● WORK TO BE COMPLETED
Search term "toast": copy each line of the records that contains it.

● PROVIDED DATA

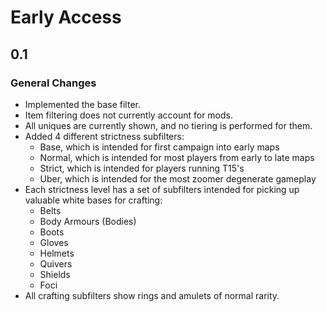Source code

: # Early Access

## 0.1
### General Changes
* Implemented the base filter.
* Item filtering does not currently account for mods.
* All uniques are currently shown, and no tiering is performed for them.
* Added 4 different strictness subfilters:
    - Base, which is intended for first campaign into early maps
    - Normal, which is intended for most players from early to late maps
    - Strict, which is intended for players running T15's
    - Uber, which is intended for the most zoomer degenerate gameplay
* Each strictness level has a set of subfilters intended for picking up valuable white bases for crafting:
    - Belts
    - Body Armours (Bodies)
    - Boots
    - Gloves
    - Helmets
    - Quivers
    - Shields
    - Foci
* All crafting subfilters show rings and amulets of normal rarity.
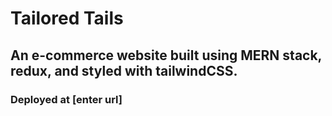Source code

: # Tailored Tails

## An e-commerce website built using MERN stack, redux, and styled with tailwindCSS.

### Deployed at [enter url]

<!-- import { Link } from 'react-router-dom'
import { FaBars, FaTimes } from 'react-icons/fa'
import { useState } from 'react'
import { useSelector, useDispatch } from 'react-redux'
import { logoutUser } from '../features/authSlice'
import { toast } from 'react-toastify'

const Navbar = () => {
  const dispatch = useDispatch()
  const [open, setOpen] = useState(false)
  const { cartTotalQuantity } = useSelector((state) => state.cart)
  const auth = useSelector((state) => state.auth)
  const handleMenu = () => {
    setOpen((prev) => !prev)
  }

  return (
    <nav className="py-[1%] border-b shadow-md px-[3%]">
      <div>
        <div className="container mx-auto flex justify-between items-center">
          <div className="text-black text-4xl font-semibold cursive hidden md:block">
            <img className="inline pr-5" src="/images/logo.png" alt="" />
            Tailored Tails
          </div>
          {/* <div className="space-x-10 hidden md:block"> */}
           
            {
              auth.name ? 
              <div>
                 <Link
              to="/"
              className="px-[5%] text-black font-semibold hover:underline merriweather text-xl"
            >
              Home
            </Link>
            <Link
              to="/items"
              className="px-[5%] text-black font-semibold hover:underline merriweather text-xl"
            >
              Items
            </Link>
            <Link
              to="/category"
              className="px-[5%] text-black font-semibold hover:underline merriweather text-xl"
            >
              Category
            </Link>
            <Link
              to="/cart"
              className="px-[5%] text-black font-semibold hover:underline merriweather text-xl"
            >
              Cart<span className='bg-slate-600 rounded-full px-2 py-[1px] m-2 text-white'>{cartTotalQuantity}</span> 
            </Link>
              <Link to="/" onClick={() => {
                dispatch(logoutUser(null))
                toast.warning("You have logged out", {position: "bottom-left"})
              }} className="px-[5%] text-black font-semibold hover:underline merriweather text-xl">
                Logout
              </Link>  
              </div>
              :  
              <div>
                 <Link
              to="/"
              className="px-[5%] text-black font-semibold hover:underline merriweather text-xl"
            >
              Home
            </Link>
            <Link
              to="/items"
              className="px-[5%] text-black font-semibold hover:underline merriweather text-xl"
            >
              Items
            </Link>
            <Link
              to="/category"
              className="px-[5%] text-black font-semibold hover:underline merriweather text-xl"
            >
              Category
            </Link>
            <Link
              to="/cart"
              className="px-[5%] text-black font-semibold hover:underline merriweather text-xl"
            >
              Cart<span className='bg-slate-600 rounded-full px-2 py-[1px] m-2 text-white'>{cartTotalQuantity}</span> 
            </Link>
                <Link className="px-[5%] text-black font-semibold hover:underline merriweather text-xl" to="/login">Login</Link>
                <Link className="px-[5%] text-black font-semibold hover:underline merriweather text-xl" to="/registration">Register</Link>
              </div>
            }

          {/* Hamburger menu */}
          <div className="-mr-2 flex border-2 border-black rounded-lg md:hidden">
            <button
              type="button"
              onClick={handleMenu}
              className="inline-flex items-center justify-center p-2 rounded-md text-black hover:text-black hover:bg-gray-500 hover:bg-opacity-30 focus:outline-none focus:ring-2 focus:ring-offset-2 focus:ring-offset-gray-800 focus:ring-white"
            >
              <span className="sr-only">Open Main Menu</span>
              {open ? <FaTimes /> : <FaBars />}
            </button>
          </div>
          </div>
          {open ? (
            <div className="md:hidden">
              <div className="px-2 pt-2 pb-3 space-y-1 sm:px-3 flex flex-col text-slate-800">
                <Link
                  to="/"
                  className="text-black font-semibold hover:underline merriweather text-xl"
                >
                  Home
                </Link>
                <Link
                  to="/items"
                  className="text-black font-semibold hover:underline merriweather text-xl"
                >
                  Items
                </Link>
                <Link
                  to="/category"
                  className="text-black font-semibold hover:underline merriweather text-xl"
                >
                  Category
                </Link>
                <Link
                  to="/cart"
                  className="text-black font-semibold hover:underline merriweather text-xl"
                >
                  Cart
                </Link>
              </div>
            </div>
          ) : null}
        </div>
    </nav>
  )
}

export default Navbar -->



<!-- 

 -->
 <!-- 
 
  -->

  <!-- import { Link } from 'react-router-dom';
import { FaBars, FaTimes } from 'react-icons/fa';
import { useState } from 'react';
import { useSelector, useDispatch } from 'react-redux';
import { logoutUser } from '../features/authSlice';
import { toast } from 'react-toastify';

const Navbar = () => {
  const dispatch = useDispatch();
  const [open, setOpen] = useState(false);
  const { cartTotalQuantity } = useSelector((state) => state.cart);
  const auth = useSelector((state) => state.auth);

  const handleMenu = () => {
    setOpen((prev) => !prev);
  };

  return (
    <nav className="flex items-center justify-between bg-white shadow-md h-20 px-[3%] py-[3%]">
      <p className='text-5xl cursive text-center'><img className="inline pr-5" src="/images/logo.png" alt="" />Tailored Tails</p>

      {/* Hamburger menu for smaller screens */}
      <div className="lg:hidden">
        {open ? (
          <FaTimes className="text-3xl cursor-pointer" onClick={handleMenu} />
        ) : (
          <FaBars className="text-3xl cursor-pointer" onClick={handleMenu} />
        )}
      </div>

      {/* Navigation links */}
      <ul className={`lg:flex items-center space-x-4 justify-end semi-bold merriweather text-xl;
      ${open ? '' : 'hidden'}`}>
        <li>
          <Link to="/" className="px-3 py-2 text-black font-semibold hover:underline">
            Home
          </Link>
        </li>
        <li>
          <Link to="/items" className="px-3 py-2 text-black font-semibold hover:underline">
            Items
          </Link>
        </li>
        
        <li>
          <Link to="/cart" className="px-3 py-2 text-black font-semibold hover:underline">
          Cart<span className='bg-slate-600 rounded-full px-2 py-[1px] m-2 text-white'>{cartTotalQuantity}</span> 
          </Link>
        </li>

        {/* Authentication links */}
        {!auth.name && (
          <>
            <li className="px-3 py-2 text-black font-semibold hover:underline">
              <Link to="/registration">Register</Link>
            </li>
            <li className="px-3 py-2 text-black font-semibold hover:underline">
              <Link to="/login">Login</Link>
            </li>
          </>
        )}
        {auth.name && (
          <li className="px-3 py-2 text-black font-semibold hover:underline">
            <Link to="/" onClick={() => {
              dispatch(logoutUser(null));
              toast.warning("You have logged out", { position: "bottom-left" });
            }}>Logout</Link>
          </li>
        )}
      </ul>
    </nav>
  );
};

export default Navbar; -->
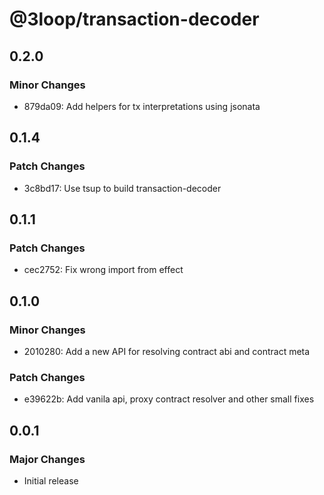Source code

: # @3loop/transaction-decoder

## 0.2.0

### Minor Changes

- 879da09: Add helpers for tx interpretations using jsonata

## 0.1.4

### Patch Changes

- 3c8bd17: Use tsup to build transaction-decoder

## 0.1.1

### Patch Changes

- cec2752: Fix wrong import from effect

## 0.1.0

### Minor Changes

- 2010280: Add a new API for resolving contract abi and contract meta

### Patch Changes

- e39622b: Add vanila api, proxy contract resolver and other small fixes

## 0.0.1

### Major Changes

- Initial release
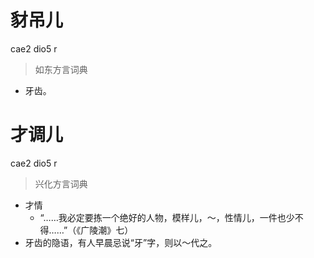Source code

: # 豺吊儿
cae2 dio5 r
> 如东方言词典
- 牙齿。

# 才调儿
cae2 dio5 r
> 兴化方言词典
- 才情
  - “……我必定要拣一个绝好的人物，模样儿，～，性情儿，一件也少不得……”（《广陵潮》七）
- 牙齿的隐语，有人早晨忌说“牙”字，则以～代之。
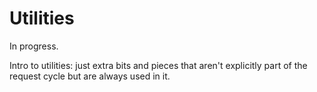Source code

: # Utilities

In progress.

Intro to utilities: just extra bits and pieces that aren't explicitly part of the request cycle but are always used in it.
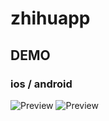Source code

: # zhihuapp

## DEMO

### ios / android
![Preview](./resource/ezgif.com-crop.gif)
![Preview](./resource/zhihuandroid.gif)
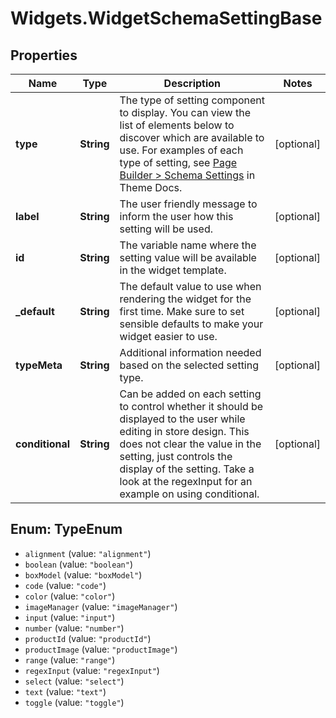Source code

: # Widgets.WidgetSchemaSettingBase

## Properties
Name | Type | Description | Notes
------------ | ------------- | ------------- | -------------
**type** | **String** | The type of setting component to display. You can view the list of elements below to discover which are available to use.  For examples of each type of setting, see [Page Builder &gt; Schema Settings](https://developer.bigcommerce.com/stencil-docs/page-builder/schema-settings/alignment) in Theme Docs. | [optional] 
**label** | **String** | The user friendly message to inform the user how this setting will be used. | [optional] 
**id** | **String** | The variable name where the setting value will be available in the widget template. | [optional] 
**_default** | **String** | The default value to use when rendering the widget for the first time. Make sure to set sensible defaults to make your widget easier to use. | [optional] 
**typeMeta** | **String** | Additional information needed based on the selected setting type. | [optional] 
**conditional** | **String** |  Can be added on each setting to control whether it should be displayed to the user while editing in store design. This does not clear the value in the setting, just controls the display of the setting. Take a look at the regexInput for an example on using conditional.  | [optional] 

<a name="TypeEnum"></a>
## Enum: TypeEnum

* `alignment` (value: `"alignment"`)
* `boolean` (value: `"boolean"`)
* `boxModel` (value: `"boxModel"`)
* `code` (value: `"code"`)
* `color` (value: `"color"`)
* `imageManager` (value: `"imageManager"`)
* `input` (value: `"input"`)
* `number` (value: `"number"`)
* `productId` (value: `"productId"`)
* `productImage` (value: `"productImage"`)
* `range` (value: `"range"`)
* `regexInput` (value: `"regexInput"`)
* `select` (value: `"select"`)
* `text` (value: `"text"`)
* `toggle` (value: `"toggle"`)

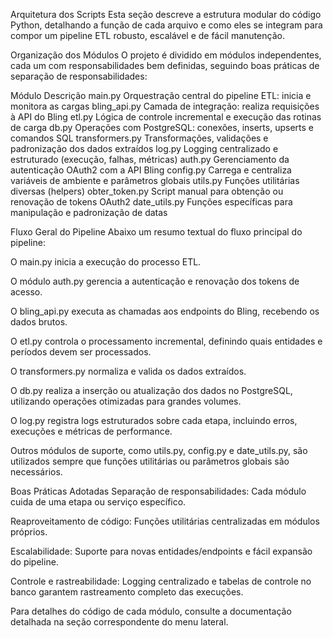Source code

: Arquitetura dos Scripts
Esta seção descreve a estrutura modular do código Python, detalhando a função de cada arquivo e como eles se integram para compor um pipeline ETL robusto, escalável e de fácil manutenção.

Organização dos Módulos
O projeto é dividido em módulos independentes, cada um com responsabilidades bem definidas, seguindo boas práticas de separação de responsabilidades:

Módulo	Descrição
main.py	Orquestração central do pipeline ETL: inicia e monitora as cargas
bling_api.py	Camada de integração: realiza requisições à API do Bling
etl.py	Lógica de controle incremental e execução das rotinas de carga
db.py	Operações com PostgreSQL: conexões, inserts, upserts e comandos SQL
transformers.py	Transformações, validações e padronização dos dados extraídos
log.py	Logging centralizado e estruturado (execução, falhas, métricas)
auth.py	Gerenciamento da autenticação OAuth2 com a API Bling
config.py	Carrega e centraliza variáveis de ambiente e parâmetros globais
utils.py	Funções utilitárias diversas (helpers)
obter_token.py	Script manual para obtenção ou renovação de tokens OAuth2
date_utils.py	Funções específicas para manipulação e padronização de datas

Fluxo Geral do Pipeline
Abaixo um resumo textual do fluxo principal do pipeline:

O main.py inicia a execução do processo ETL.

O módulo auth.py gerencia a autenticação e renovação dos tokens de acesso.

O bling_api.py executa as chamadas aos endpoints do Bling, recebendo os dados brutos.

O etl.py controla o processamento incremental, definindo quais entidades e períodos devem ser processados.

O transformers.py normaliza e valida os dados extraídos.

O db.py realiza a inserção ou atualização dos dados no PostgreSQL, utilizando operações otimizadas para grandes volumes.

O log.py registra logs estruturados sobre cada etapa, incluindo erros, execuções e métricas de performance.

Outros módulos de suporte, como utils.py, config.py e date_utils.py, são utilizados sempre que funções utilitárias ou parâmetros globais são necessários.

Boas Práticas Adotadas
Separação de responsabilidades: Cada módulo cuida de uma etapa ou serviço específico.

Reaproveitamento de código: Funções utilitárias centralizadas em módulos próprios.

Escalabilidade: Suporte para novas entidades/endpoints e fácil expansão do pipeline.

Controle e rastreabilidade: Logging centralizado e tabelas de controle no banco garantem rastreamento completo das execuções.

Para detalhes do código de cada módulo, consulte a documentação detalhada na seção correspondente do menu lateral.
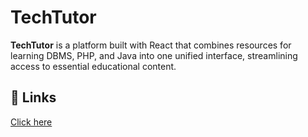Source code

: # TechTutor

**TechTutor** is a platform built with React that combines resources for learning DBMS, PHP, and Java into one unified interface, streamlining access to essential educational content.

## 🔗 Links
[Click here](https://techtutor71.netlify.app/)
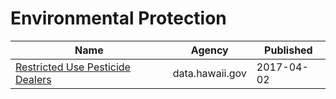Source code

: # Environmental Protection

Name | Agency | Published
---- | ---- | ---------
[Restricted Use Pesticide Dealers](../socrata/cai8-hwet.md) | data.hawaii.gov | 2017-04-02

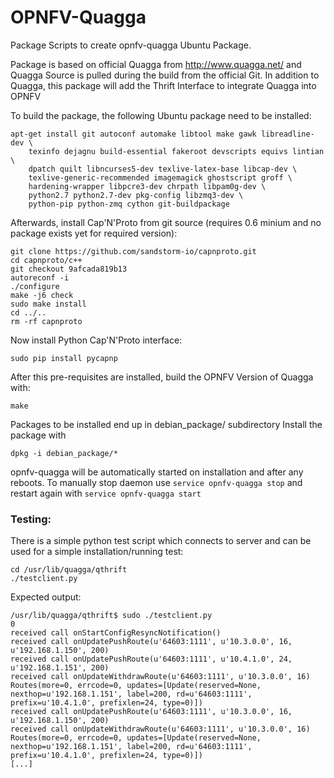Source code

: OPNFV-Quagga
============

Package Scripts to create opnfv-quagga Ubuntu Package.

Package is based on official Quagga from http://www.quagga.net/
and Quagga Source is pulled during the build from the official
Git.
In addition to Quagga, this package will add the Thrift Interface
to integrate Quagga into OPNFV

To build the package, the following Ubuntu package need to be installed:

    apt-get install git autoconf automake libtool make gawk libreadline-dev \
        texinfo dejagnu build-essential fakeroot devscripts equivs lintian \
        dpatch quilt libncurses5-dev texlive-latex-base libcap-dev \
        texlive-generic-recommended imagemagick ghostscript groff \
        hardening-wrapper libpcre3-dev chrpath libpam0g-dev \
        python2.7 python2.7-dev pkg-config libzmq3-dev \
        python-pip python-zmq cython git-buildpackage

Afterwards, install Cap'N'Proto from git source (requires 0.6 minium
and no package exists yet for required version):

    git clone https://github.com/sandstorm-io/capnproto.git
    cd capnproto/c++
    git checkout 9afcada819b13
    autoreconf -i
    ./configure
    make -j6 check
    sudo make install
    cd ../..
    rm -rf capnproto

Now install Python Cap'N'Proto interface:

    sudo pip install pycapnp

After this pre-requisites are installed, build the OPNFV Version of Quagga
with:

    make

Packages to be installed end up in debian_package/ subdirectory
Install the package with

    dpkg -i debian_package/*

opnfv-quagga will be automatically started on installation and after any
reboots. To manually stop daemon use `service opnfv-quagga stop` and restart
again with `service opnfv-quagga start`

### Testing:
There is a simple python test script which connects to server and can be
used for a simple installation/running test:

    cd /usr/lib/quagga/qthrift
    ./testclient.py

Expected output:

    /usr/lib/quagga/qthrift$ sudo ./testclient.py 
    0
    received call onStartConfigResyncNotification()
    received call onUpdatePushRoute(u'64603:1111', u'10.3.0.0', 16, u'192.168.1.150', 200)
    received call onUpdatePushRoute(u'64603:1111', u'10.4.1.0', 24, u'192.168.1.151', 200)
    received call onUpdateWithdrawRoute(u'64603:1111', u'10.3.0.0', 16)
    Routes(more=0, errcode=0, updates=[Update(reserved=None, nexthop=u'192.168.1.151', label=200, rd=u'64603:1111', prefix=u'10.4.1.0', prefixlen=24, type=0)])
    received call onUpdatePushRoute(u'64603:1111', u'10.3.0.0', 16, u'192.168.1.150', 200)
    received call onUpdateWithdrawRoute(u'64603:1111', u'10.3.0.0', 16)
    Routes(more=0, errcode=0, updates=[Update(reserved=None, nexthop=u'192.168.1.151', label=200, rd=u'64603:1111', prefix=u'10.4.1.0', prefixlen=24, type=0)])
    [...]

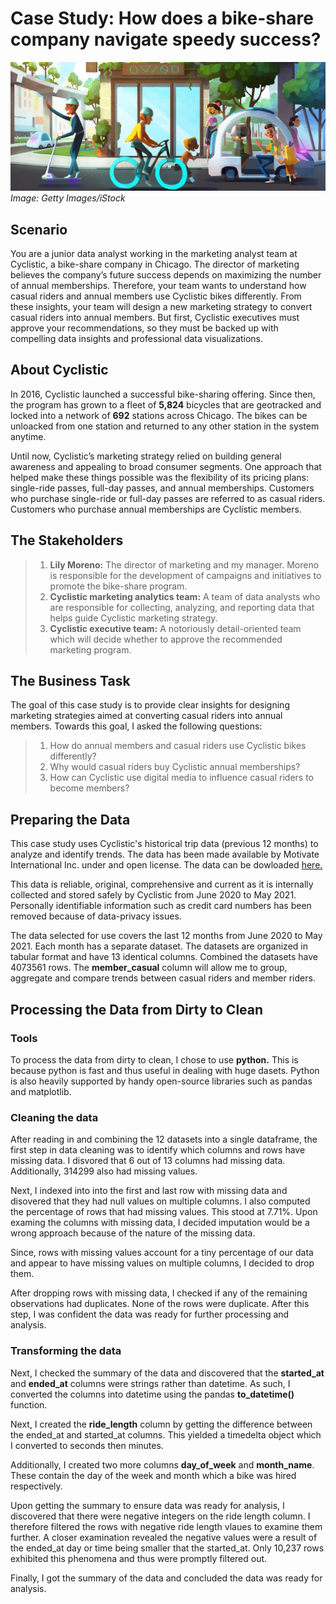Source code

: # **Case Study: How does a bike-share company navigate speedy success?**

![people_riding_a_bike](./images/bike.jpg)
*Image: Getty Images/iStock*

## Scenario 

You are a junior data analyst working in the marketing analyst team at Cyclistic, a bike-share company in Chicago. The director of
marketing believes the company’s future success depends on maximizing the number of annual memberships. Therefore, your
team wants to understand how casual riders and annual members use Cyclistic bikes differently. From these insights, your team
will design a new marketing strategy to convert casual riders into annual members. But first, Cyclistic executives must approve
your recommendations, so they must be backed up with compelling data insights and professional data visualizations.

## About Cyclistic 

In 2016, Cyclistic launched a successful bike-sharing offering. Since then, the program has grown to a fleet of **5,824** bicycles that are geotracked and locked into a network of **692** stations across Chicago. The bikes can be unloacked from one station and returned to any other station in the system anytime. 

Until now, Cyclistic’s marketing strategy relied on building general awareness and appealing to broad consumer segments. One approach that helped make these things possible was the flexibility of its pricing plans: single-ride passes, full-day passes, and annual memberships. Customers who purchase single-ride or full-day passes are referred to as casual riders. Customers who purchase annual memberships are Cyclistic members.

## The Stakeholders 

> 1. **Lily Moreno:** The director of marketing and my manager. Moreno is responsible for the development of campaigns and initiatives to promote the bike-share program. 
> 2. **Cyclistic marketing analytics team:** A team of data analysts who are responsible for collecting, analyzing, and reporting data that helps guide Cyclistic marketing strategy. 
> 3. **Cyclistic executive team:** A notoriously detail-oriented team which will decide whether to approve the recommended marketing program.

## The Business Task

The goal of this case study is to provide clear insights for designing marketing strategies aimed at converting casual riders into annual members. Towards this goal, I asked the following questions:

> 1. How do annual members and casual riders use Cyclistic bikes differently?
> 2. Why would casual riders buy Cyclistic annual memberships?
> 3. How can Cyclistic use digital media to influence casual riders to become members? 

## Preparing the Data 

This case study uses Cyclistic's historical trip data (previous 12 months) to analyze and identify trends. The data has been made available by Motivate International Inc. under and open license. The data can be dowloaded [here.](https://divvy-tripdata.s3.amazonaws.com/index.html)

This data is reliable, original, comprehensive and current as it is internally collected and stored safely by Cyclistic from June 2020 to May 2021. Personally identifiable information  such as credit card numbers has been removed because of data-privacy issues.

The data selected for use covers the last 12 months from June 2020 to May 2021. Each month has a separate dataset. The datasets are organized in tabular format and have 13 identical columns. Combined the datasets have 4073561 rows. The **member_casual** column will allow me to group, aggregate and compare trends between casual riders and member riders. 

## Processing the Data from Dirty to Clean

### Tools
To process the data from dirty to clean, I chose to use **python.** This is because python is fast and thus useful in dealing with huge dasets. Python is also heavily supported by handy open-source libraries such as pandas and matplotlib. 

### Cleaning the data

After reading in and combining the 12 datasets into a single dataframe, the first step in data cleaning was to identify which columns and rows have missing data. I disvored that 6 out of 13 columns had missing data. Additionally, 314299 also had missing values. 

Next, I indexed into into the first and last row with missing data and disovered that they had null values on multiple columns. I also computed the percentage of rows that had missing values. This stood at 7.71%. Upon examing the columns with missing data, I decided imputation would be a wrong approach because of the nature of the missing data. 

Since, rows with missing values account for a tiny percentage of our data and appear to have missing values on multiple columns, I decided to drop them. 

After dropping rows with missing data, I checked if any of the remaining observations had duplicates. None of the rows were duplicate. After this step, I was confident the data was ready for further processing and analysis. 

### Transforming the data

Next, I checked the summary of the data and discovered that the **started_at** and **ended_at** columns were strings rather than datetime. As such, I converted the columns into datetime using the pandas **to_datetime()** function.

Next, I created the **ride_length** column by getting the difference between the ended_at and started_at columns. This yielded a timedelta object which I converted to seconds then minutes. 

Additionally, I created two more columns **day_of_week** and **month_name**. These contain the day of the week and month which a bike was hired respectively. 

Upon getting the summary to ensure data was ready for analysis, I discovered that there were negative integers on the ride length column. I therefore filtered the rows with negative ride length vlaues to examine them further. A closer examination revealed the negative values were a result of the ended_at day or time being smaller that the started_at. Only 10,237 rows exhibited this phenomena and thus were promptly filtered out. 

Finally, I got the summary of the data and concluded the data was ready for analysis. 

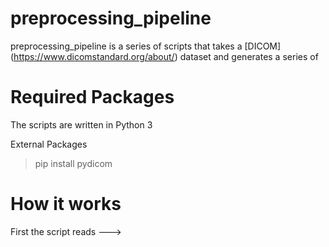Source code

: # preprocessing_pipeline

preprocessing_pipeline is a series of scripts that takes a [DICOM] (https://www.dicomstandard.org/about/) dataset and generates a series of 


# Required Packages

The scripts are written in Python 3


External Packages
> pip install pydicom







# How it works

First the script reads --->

● RESULT OF THIS EXERCISE
import { toast } from 'react-toastify'
                toast.warning("You have logged out", {position: "bottom-left"})
import { toast } from 'react-toastify';
              toast.warning("You have logged out", { position: "bottom-left" });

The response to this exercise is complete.